#### PROBLEM DESCRIPTION
Without including any images, repeat the listing below exactly.

· · ·

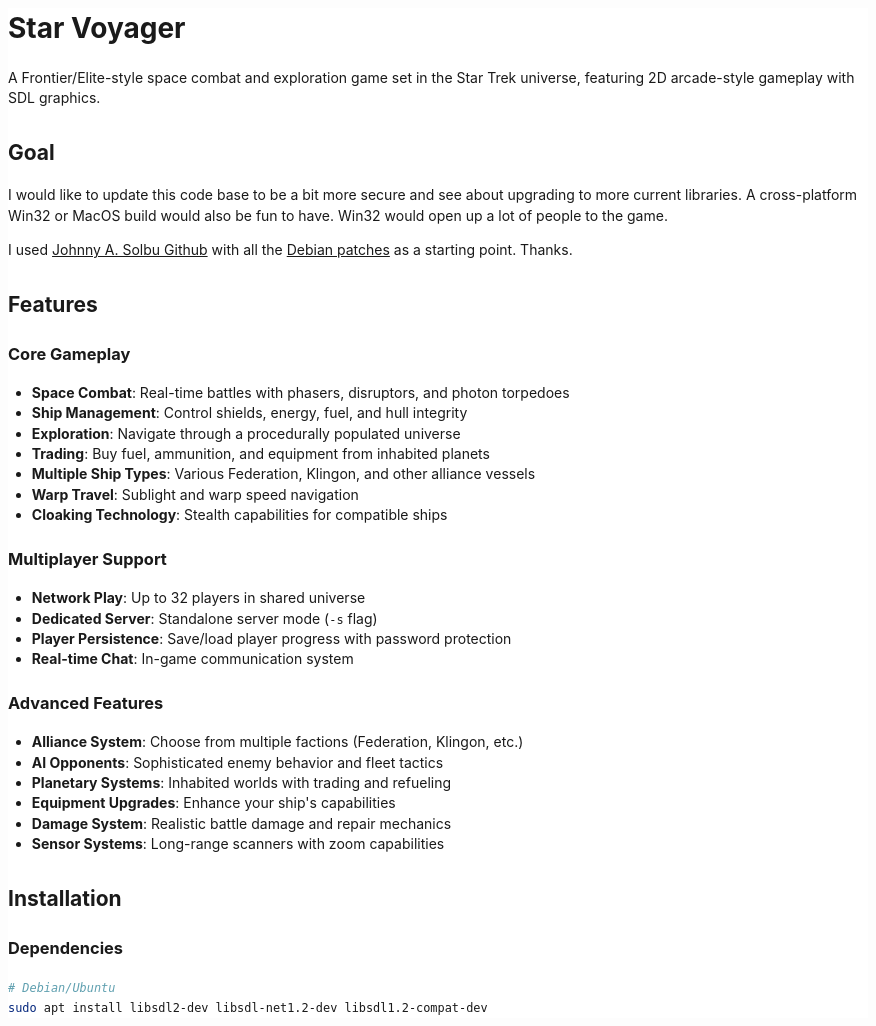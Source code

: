 # Star Voyager

A Frontier/Elite-style space combat and exploration game set in the Star Trek universe, featuring 2D arcade-style gameplay with SDL graphics.

## Goal

I would like to update this code base to be a bit more secure and see about upgrading to more current libraries. A cross-platform Win32 or MacOS build would also be fun to have. Win32 would open up a lot of people to the game.

I used [Johnny A. Solbu Github](https://github.com/solbu/starvoyager) with all the [Debian patches](https://packages.debian.org/sid/games/starvoyager) as a starting point. Thanks.

## Features

### Core Gameplay

- **Space Combat**: Real-time battles with phasers, disruptors, and photon torpedoes
- **Ship Management**: Control shields, energy, fuel, and hull integrity
- **Exploration**: Navigate through a procedurally populated universe
- **Trading**: Buy fuel, ammunition, and equipment from inhabited planets
- **Multiple Ship Types**: Various Federation, Klingon, and other alliance vessels
- **Warp Travel**: Sublight and warp speed navigation
- **Cloaking Technology**: Stealth capabilities for compatible ships

### Multiplayer Support

- **Network Play**: Up to 32 players in shared universe
- **Dedicated Server**: Standalone server mode (`-s` flag)
- **Player Persistence**: Save/load player progress with password protection
- **Real-time Chat**: In-game communication system

### Advanced Features

- **Alliance System**: Choose from multiple factions (Federation, Klingon, etc.)
- **AI Opponents**: Sophisticated enemy behavior and fleet tactics
- **Planetary Systems**: Inhabited worlds with trading and refueling
- **Equipment Upgrades**: Enhance your ship's capabilities
- **Damage System**: Realistic battle damage and repair mechanics
- **Sensor Systems**: Long-range scanners with zoom capabilities

## Installation

### Dependencies

```bash
# Debian/Ubuntu
sudo apt install libsdl2-dev libsdl-net1.2-dev libsdl1.2-compat-dev
```
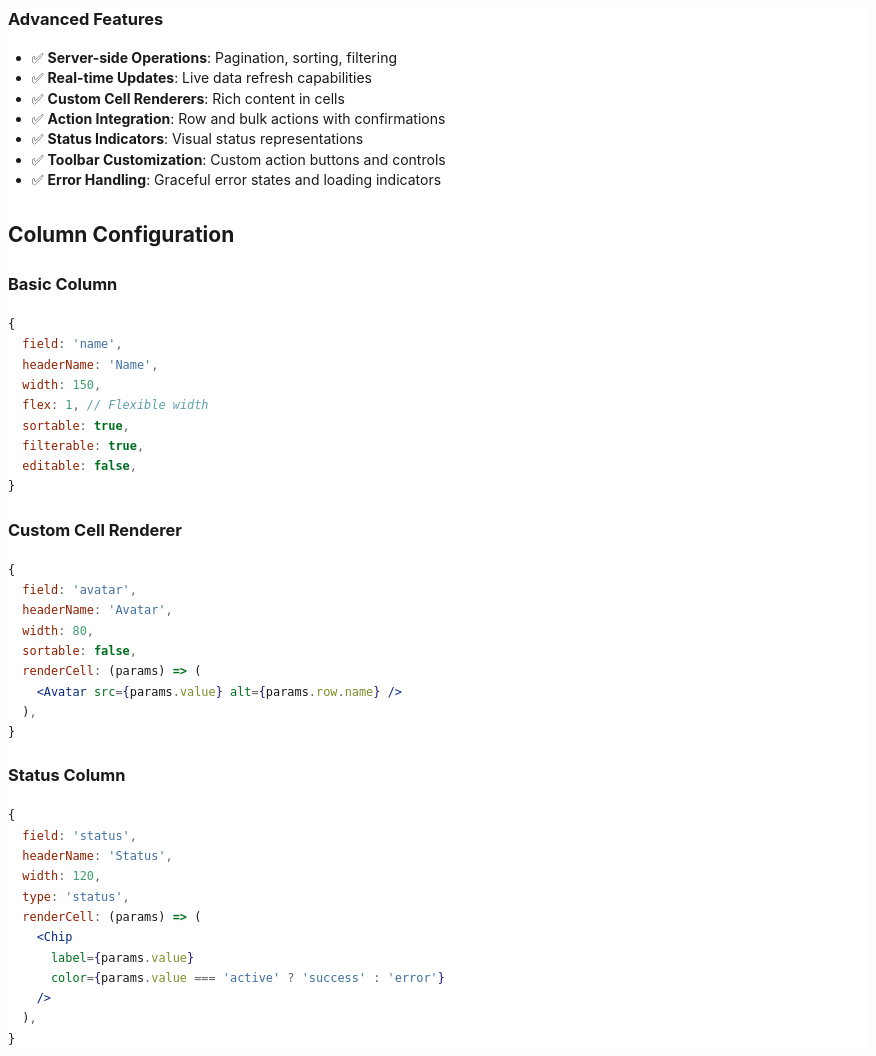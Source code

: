 ### Advanced Features
- ✅ **Server-side Operations**: Pagination, sorting, filtering
- ✅ **Real-time Updates**: Live data refresh capabilities
- ✅ **Custom Cell Renderers**: Rich content in cells
- ✅ **Action Integration**: Row and bulk actions with confirmations
- ✅ **Status Indicators**: Visual status representations
- ✅ **Toolbar Customization**: Custom action buttons and controls
- ✅ **Error Handling**: Graceful error states and loading indicators

## Column Configuration

### Basic Column
```jsx
{
  field: 'name',
  headerName: 'Name',
  width: 150,
  flex: 1, // Flexible width
  sortable: true,
  filterable: true,
  editable: false,
}
```

### Custom Cell Renderer
```jsx
{
  field: 'avatar',
  headerName: 'Avatar',
  width: 80,
  sortable: false,
  renderCell: (params) => (
    <Avatar src={params.value} alt={params.row.name} />
  ),
}
```

### Status Column
```jsx
{
  field: 'status',
  headerName: 'Status',
  width: 120,
  type: 'status',
  renderCell: (params) => (
    <Chip
      label={params.value}
      color={params.value === 'active' ? 'success' : 'error'}
    />
  ),
}
```
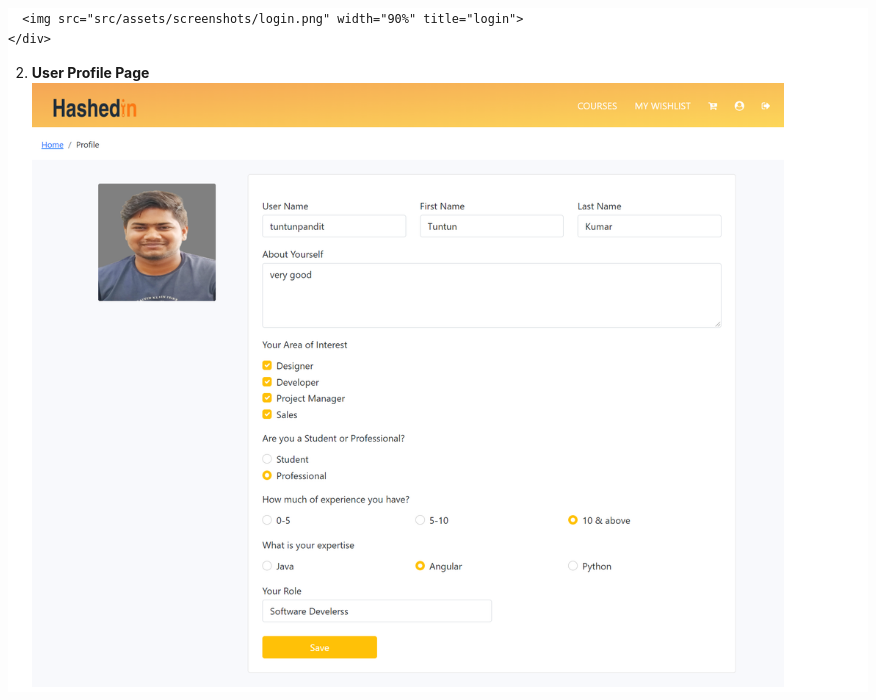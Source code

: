       <img src="src/assets/screenshots/login.png" width="90%" title="login">
    </div>

2. **User Profile Page**
    <div>
      <img src="src/assets/screenshots/profile.png" width="90%" title="profile">
    </div>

· · ·

#### RESPONSE
Source code

: # Star Voyager

A Frontier/Elite-style space combat and exploration game set in the Star Trek universe, featuring 2D arcade-style gameplay with SDL graphics.

## Goal

I would like to update this code base to be a bit more secure and see about upgrading to more current libraries. A cross-platform Win32 or MacOS build would also be fun to have. Win32 would open up a lot of people to the game.

I used [Johnny A. Solbu Github](https://github.com/solbu/starvoyager) with all the [Debian patches](https://packages.debian.org/sid/games/starvoyager) as a starting point. Thanks.

## Features

### Core Gameplay

- **Space Combat**: Real-time battles with phasers, disruptors, and photon torpedoes
- **Ship Management**: Control shields, energy, fuel, and hull integrity
- **Exploration**: Navigate through a procedurally populated universe
- **Trading**: Buy fuel, ammunition, and equipment from inhabited planets
- **Multiple Ship Types**: Various Federation, Klingon, and other alliance vessels
- **Warp Travel**: Sublight and warp speed navigation
- **Cloaking Technology**: Stealth capabilities for compatible ships

### Multiplayer Support

- **Network Play**: Up to 32 players in shared universe
- **Dedicated Server**: Standalone server mode (`-s` flag)
- **Player Persistence**: Save/load player progress with password protection
- **Real-time Chat**: In-game communication system

### Advanced Features

- **Alliance System**: Choose from multiple factions (Federation, Klingon, etc.)
- **AI Opponents**: Sophisticated enemy behavior and fleet tactics
- **Planetary Systems**: Inhabited worlds with trading and refueling
- **Equipment Upgrades**: Enhance your ship's capabilities
- **Damage System**: Realistic battle damage and repair mechanics
- **Sensor Systems**: Long-range scanners with zoom capabilities

## Installation

### Dependencies

```bash
# Debian/Ubuntu
sudo apt install libsdl2-dev libsdl-net1.2-dev libsdl1.2-compat-dev
```
Source code

: ### Advanced Features
- ✅ **Server-side Operations**: Pagination, sorting, filtering
- ✅ **Real-time Updates**: Live data refresh capabilities
- ✅ **Custom Cell Renderers**: Rich content in cells
- ✅ **Action Integration**: Row and bulk actions with confirmations
- ✅ **Status Indicators**: Visual status representations
- ✅ **Toolbar Customization**: Custom action buttons and controls
- ✅ **Error Handling**: Graceful error states and loading indicators

## Column Configuration

### Basic Column
```jsx
{
  field: 'name',
  headerName: 'Name',
  width: 150,
  flex: 1, // Flexible width
  sortable: true,
  filterable: true,
  editable: false,
}
```

### Custom Cell Renderer
```jsx
{
  field: 'avatar',
  headerName: 'Avatar',
  width: 80,
  sortable: false,
  renderCell: (params) => (
    <Avatar src={params.value} alt={params.row.name} />
  ),
}
```

### Status Column
```jsx
{
  field: 'status',
  headerName: 'Status',
  width: 120,
  type: 'status',
  renderCell: (params) => (
    <Chip
      label={params.value}
      color={params.value === 'active' ? 'success' : 'error'}
    />
  ),
}
```
Source code

:       <img src="src/assets/screenshots/login.png" width="90%" title="login">
    </div>

2. **User Profile Page**
    <div>
      <img src="src/assets/screenshots/profile.png" width="90%" title="profile">
    </div>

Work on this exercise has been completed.